2.2.1 Tráfico internacional de pessoas para fins de exploração sexual (art. 231, do CP)

            A materialidade do crime em tela está devidamente comprovada pelas provas coligidas aos autos.

            Durante as apurações, policiais e processuais, confirmou-se que entre os meses de janeiro a dezembro de 2012 pelo menos 20 pessoas foram vítimas do grupo criminoso que as aliciaram e promoveram a saída do território nacional para fins de prostituição e outras formas de exploração sexual no estrangeiro.

            A autoria dos réus também restou provada, segundo apurado os réus Caio e Tício ocupavam-se do aliciamento e do alojamento anterior a saída das vítimas do território nacional, atos preparatórios criminalizados antecipadamente pelo legislador (art. 231, § 1º, do CP).

            O réu Mévio promovia a saída das vítimas, inclusive, cuidando de toda a parte de documentação e compra de passagens aéreas (art. 231, caput, do CP).

            O réu Vespasiano tinha a incombência de acompanhar as vítimas nas viagens, garantindo que elas efetivamente ao chegar ao destino final cumpririam as obrigações assumidas (prestação de serviços sexuais).

            As teses defensivas quanto ao mérito do crime não merecem acolhida.

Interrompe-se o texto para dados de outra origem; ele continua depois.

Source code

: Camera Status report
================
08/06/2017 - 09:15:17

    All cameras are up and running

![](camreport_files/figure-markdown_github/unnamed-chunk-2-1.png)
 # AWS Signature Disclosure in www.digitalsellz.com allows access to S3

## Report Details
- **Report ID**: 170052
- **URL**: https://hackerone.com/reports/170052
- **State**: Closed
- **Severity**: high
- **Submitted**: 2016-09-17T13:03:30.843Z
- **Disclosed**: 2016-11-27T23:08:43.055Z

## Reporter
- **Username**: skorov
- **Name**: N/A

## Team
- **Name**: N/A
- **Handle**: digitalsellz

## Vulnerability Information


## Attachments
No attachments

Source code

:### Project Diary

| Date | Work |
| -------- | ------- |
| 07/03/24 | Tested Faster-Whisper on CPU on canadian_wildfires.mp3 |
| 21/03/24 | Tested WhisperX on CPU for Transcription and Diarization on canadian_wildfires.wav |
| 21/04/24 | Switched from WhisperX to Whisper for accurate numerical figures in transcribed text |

            O fato de as vítimas serem transexuais (homens) não torna a conduta atípica, pois o tipo penal formal tem por sujeito passivo do crime em tela: “alguém”, indiferente, portanto, sexo biológico da vítima.

            O consentimento da vítima também é irrelevante para a configuração do crime, não se aplica ao caso o consentimento da vítima quer para excluir a tipicidade (eis que não integra as elementares do tipo em questão a ausência de consentimento), quer para excluir a ilicitude do crime como causa supralegal.

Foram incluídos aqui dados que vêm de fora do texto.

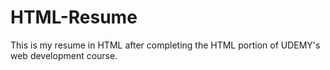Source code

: # HTML-Resume
This is my resume in HTML after completing the HTML portion of UDEMY's web development course.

            A dignidade da pessoa humana, epicentro axiológico do nosso ordenamento jurídico, torna indisponíveis certos direitos, entre eles a dignidade e integridade física e sexual. Violações a tais bens não podem ser admitidas a pretexto de consentimento da vítima.

            Ademais, das 20 vítimas do grupo criminoso traficadas em 2012, 5 em seus depoimentos asseveraram desconhecer que estavam indo para o exterior para prestar serviços de cunho sexual e que ao chegarem ao local de destino foram impedidas de deixar o estabelecimento no qual permaneceram em situação de quase escravidão sexual. Essas 5 vítimas, portanto, não houve consentiram com a situação, foram ludibriadas por comportamento fraudulento dos réus.

            Considero, portanto, praticado o crime em tela pelos réus, que com dolo (liberdade e consciência) promoveram a saída de pessoas do território nacional para fins de exploração sexual no estrangeiro.

            Acolho o pleito da defesa para considerar os 20 crimes praticados em 2012 como em continuidade delitiva, pois atendidos os pressupostos do art. 71, do Código Penal (crimes praticados com as mesmas circunstâncias de tempo, modo, lugar e maneira de execução); ao invés do concurso material, pleiteado pelo parquet.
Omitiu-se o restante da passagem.